If you are not already aware, then a patent is a major part of intellectual property law. It protects the rights of inventors and discoveries that aid in the fields of science, technology, and other developments. Unlike copyright, which exists by virtue of the existence of a work, both patents and trademarks are IP protections that need to be applied for.
The process of gaining a patent for any invention is a long, grueling process. But it is worth it when you consider the massive personal and professional losses that can occur when someone uses a product that is patented by you. If you have a patent for your product, it is also important to understand how to use it to protect your invention.
Direct infringement occurs when an offender is involved in making, using, selling, or importing a product that utilizes the patented technology without obtaining any sort of license or permission from the patent holder. It is an act that is committed with full knowledge of what is happening, that is, it is not an unintentional infringement.

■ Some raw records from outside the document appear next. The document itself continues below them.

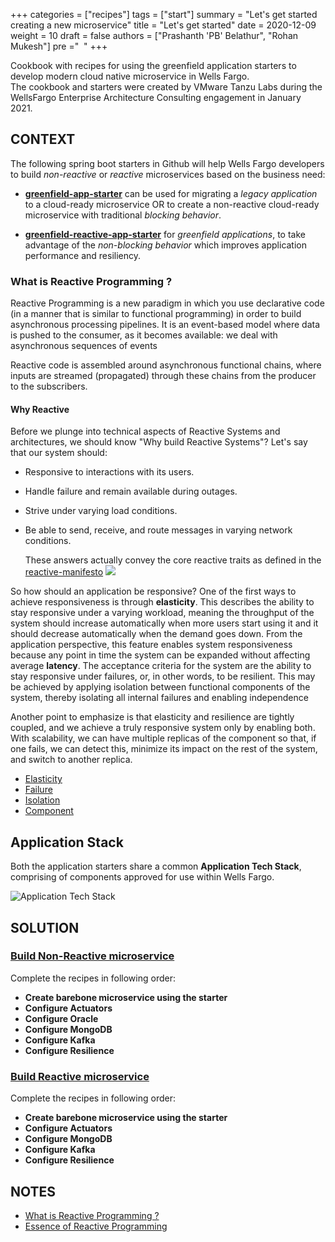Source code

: +++
categories = ["recipes"]
tags = ["start"]
summary = "Let's get started creating a new microservice"
title = "Let's get started"
date = 2020-12-09
weight = 10
draft = false
authors = ["Prashanth 'PB' Belathur", "Rohan Mukesh"]
pre ="<i class='fa fa-book'></i>&nbsp;&nbsp;"
+++

Cookbook with recipes for using the greenfield application starters to develop modern cloud native microservice in Wells Fargo.  
The cookbook and starters were created by VMware Tanzu Labs during the WellsFargo Enterprise Architecture Consulting engagement in January 2021.


## CONTEXT

The following spring boot starters in Github will help Wells Fargo developers to build _non-reactive_ or _reactive_ microservices based on the business need:
- [**greenfield-app-starter**]() can be used for migrating a _legacy application_ to a cloud-ready microservice OR to create a non-reactive cloud-ready microservice with traditional _blocking behavior_.
  

- [**greenfield-reactive-app-starter**]() for _greenfield applications_, to take advantage of the _non-blocking behavior_ which improves application performance and resiliency.

### What is Reactive Programming ?

Reactive Programming is a new paradigm in which you use declarative code (in a manner that is similar to functional programming)
in order to build asynchronous processing pipelines. It is an event-based model where data is pushed to the consumer, as it becomes available: we deal with asynchronous sequences of events

Reactive code is assembled around asynchronous functional chains, where inputs are streamed (propagated) through these chains from the producer to the subscribers.

#### Why Reactive

Before we plunge into technical aspects of Reactive Systems and architectures, we should know "Why build Reactive Systems"?
Let's say that our system should:

* Responsive to interactions with its users.
* Handle failure and remain available during outages.
* Strive under varying load conditions.
* Be able to send, receive, and route messages in varying network conditions.

  These answers actually convey the core reactive traits as defined in the [reactive-manifesto](https://www.reactivemanifesto.org/)
  ![](/images/reactivemanifesto.PNG)

So how should an application be responsive? One of the first ways to achieve responsiveness is through **elasticity**. This
describes the ability to stay responsive under a varying workload, meaning the throughput of the system should increase
automatically when more users start using it and it should decrease automatically when the demand goes down. From the
application perspective, this feature enables system responsiveness because any point in time the system can be expanded
without affecting average **latency**. The acceptance criteria for the system are the ability to stay responsive under failures, or, in other words, to be resilient.
This may be achieved by applying isolation between functional components of the system, thereby isolating all internal failures and enabling independence

Another point to emphasize is that elasticity and resilience are tightly coupled, and we achieve a truly responsive system only by enabling both. With scalability, we can have multiple replicas of the component so that, if one fails, we can detect this, minimize its impact on the rest of the system, and switch to another replica.
* [Elasticity](https://www.reactivemanifesto.org/glossary#Elasticity)
* [Failure](https://www.reactivemanifesto.org/glossary#Failure)
* [Isolation](https://www.reactivemanifesto.org/glossary#Isolation)
* [Component](https://www.reactivemanifesto.org/glossary#Component)

## Application Stack

Both the application starters share a common **Application Tech Stack**, comprising of components approved for use within Wells Fargo.

![Application Tech Stack](/images/tech-stack.png)

## SOLUTION
### [Build Non-Reactive microservice](#non-reactive-path)

Complete the recipes in following order:
- **Create barebone microservice using the starter**
- **Configure Actuators**
- **Configure Oracle**
- **Configure MongoDB**
- **Configure Kafka**
- **Configure Resilience**

### [Build Reactive microservice](#reactive-path)

Complete the recipes in following order:
- **Create barebone microservice using the starter**
- **Configure Actuators**
- **Configure MongoDB**
- **Configure Kafka**
- **Configure Resilience**

## NOTES
- [What is Reactive Programming ?](https://blog.redelastic.com/what-is-reactive-programming-bc9fa7f4a7fc)
- [Essence of Reactive Programming](https://www.scnsoft.com/blog/java-reactive-programming)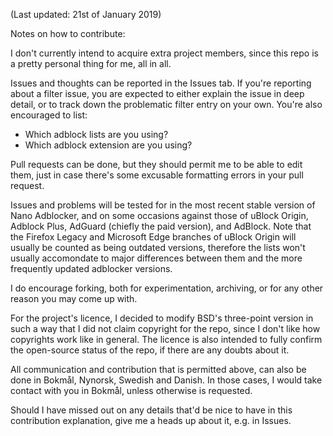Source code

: (Last updated: 21st of January 2019)

Notes on how to contribute:

I don't currently intend to acquire extra project members, since this repo is a pretty personal thing for me, all in all.

Issues and thoughts can be reported in the Issues tab. If you're reporting about a filter issue, you are expected to either explain the issue in deep detail, or to track down the problematic filter entry on your own. You're also encouraged to list:
* Which adblock lists are you using?
* Which adblock extension are you using?

Pull requests can be done, but they should permit me to be able to edit them, just in case there's some excusable formatting errors in your pull request.

Issues and problems will be tested for in the most recent stable version of Nano Adblocker, and on some occasions against those of uBlock Origin, Adblock Plus, AdGuard (chiefly the paid version), and AdBlock. Note that the Firefox Legacy and Microsoft Edge branches of uBlock Origin will usually be counted as being outdated versions, therefore the lists won't usually accomondate to major differences between them and the more frequently updated adblocker versions.

I do encourage forking, both for experimentation, archiving, or for any other reason you may come up with.

For the project's licence, I decided to modify BSD's three-point version in such a way that I did not claim copyright for the repo, since I don't like how copyrights work like in general. The licence is also intended to fully confirm the open-source status of the repo, if there are any doubts about it.

All communication and contribution that is permitted above, can also be done in Bokmål, Nynorsk, Swedish and Danish. In those cases, I would take contact with you in Bokmål, unless otherwise is requested.

Should I have missed out on any details that'd be nice to have in this contribution explanation, give me a heads up about it, e.g. in Issues.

This is a form of infringement which (usually) takes place when the actions are performed by a company or an investing party. It includes induced and contributory infringement, and is an umbrella term to define patent infringement by means of attempting to create a patented item. It holds companies responsible for infringement even if they have not committed an act of direct infringement.
Contributory infringement is a form of indirect patent infringement in which a company either imports and/or purchases a piece of technology that will be used to create a patented item. In order to prove contributory infringement, it has to be proven that the main intention of purchase was to reproduce the patented technology.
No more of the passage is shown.